Try it for yourself and don’t be tempted to fill the void with another ignored request. It may be difficult at first, so if it helps picture the scene in Jurassic Park where the T-Rex is sniffing around:
2. Leave the room
You may be tempted to slip back into issuing orders, hoping that like some form of kiddie OCD they just need to hear you say it ten times. Do not do this.
Leave the room and concentrate on doing something that is important to you. Boil the kettle. Sneak down a couple of ginger nuts. Go to the toilet in peace. Or, if you’re feeling ultra confident, pick up a book.

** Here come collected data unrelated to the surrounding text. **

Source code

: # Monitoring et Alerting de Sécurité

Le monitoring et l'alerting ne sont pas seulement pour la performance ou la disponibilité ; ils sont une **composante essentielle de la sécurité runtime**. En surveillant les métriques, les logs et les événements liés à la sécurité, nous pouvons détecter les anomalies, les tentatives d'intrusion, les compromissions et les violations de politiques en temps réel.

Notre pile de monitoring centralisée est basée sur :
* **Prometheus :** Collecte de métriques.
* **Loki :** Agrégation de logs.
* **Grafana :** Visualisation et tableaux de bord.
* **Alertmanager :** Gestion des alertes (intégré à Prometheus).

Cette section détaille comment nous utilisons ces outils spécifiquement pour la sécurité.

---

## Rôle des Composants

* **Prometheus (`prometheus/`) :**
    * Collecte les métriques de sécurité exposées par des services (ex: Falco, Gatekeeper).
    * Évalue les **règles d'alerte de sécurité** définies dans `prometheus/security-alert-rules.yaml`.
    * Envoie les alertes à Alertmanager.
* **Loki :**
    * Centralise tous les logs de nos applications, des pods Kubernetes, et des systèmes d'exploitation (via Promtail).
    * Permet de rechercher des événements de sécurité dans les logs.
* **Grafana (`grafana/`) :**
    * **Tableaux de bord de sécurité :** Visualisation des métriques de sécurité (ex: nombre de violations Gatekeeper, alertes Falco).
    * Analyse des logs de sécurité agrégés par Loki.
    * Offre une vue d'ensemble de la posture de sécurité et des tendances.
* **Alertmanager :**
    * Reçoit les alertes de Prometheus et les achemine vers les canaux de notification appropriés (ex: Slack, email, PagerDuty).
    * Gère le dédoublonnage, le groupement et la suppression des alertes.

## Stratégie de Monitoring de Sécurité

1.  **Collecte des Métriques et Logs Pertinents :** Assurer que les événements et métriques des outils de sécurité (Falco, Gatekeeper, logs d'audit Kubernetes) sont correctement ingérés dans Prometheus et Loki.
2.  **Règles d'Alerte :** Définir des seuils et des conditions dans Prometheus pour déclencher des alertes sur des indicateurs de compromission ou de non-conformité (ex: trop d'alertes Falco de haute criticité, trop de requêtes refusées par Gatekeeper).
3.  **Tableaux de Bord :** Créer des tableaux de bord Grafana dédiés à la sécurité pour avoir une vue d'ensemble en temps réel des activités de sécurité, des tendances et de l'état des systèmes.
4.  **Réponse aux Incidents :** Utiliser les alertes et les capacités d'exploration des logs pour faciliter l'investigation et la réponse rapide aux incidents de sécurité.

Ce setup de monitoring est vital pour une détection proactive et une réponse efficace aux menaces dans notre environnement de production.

What you will experience next is truly magical. Your child will immediately be at your side, talking to you and wanting to know exactly what you are doing in the most minute detail.
This is the optimal time and the window of opportunity is small. Proceed to step 3.
3. Explain Yourself
‘Why do I need to explain myself?’ I hear you ask.

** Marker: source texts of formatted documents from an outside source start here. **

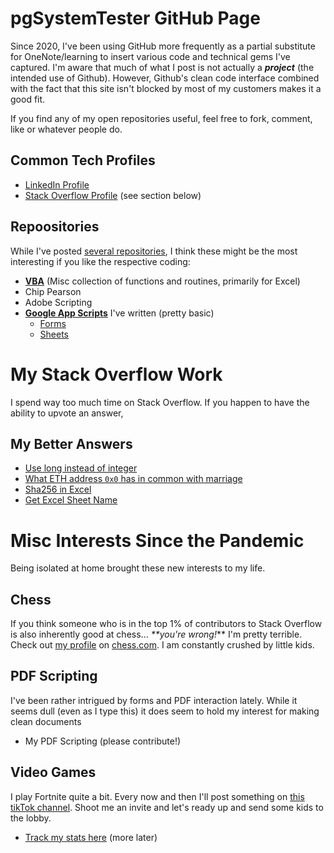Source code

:# pgSystemTester GitHub Page
Since 2020, I've been using GitHub more frequently as a partial substitute for OneNote/learning to insert various code and technical gems I've captured.
I'm aware that much of what I post is not actually a _**project**_ (the intended use of Github). 
However, Github's clean code interface combined with the fact that this site isn't blocked by most
of my customers makes it a good fit.

If you find any of my open repositories useful, feel free to fork, comment, like or whatever people do.

## Common Tech Profiles
- [LinkedIn Profile](https://www.linkedin.com/in/pgsystemtester/)
- [Stack Overflow Profile](https://stackoverflow.com/users/11732320/pgsystemtester) (see section below)

## Repoositories
While I've posted [several repositories](https://github.com/PGSystemTester?tab=repositories), 
I think these might be the most interesting if you like the respective coding:
- **[VBA](https://github.com/PGSystemTester/vbaPublic)** (Misc collection of functions and routines, primarily for Excel)
- Chip Pearson
- Adobe Scripting
- **[Google App Scripts](https://github.com/PGSystemTester/Google-App-Scripts-Tools)** I've written (pretty basic)
    - [Forms](https://github.com/PGSystemTester/Google-App-Scripts-Tools/tree/main/Forms)
    - [Sheets](https://github.com/PGSystemTester/Google-App-Scripts-Tools/tree/main/sheets)



# My Stack Overflow Work
I spend way too much time on Stack Overflow. If you happen to have the ability to upvote an answer, 

## My Better Answers
+	[Use long instead of integer](https://stackoverflow.com/a/51689021/11732320)
+ [What ETH address `0x0` has in common with marriage](https://stackoverflow.com/a/50632080/11732320)
+ [Sha256 in Excel](https://stackoverflow.com/questions/46509572/excel-formula-based-function-for-sha256-sha512-hashing-without-vba-or-macros/56767828#56767828)
+ [Get Excel Sheet Name](https://stackoverflow.com/a/56677561/11732320)



# Misc Interests Since the Pandemic
Being isolated at home brought these new interests to my life. 

## Chess
If you think someone who is in the top 1% of contributors to Stack Overflow is also inherently good at chess... _**you're wrong!_** I'm pretty terrible.
Check out [my profile](https://www.chess.com/member/pgsystemtester) on [chess.com](https://www.chess.com). I am constantly crushed by little kids.

## PDF Scripting
I've been rather intrigued by forms and PDF interaction lately. While it seems dull (even as I type this) it does seem to hold my interest for making 
clean documents
- My PDF Scripting (please contribute!)

## Video Games
I play Fortnite quite a bit. Every now and then I'll post something on [this tikTok channel](https://www.tiktok.com/@pgsystemtester). Shoot me an invite and let's ready up and send some kids to the lobby.

- [Track my stats here](https://fortnitetracker.com/profile/all/pgSystemTester)
(more later)

<!-- ## Troll Writing On NextDoor
For some reason I get a big kick out of making intentionally idiotic posts that (hopefully) result in ultra-serious individuals spiraling into madnesss.
The website NextDoor is particularly ripe with folks who are eager to be critical. People know me there now, but below are a few posts that definitely got some attention.




- April Fools 2022 (me complaining about about how people were upset that my fake dog was off a leash attacking children at a park)
- 
 -->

It may be obvious to a grown up that ‘put your shoes on’ means finding them under the sofa or behind the fridge and putting them on your feet.
Children just hear something like this:
So, while you briefly have their attention, try adding the ‘why’ to the ‘what’ in as few words as possible. Throw in consequences for good measure:
‘You need to put your shoes on because we’re walking to the shops. Daddy needs beer for tonight.’

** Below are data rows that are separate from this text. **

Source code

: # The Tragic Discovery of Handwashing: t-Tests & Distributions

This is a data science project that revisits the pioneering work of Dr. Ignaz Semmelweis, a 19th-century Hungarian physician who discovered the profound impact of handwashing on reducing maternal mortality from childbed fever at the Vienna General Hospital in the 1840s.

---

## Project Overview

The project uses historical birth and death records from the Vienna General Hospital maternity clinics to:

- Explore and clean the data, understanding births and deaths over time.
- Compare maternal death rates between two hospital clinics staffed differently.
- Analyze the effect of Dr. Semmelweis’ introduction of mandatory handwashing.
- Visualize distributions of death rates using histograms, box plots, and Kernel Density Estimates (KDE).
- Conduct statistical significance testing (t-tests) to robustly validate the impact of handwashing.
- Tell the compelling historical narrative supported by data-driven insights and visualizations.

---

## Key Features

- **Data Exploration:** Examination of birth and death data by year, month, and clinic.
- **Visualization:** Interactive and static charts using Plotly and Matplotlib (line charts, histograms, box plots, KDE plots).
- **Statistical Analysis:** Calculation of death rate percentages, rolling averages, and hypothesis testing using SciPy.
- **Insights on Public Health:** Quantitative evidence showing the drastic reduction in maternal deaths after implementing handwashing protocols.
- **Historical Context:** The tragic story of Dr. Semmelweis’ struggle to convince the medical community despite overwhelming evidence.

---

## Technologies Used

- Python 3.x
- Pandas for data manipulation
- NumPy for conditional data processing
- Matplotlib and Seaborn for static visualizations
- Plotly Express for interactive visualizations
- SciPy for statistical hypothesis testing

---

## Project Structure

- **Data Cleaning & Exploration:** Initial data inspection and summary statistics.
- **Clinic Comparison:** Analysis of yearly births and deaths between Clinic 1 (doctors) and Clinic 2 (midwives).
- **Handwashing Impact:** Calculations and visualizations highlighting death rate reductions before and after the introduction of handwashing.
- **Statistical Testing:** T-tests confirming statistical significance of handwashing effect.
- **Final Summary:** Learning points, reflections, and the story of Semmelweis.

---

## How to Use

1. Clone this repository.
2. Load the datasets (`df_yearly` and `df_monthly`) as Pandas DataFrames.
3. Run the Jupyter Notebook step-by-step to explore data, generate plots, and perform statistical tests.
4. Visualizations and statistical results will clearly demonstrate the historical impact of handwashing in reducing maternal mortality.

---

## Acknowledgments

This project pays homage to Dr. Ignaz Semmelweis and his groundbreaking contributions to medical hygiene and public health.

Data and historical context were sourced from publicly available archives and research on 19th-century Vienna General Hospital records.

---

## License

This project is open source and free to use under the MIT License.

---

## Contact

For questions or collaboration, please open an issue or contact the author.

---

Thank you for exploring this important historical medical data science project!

‘Cover the sandpit or the rain will make it too soggy to play with. It will never dry and Daddy will need to buy more.’
‘If you don’t put your Lego away Daddy will tread on them and hurt his foot.’
You can even rub your chin for added effect, but make sure you only ever, ever say it once.
DO NOT resort to saying the forbidden phrases of ‘because I told you to’ or ‘because I’m the adult’. If you utter either of these, it is immediately game over and you will need to start again.
4. Let Consequences Do The Talking
Where possible (and where safe obviously) you should let natural consequences do the rest of the talking. Everyone learns best by doing, right?
No hood up? Let them get wet on the walk to the shops.
Won’t eat their dinner? Let them go hungry.
Won’t wash their hands after using the toilet? Let them get worms. Ok, maybe not that one.
It won’t be easy, or always be appropriate, but it should start to make future battles a little easier if they can see for themselves what will happen if they won’t listen.
5. Big them up
Positive reinforcement apparently works wonders. Our eldest however was always immune to it – he would largely do whatever he fancied whether we praised him or not. Our daughter on the other hand adores praise. So does our dog. That’s 2:1 in favour, which is good enough odds for me.
On a serious note though, these are little people still, and they need to be told when they’ve done something that we’re happy about.
In a hectic three kid household like ours, it’s easy to forget to stop once in a while and let them know. Don’t be like that. You don’t even have to say anything – a simple hug or thumbs up can work too.
So that’s my way of getting our kids to listen – by actually saying less and encouraging them to think and learn for themselves more.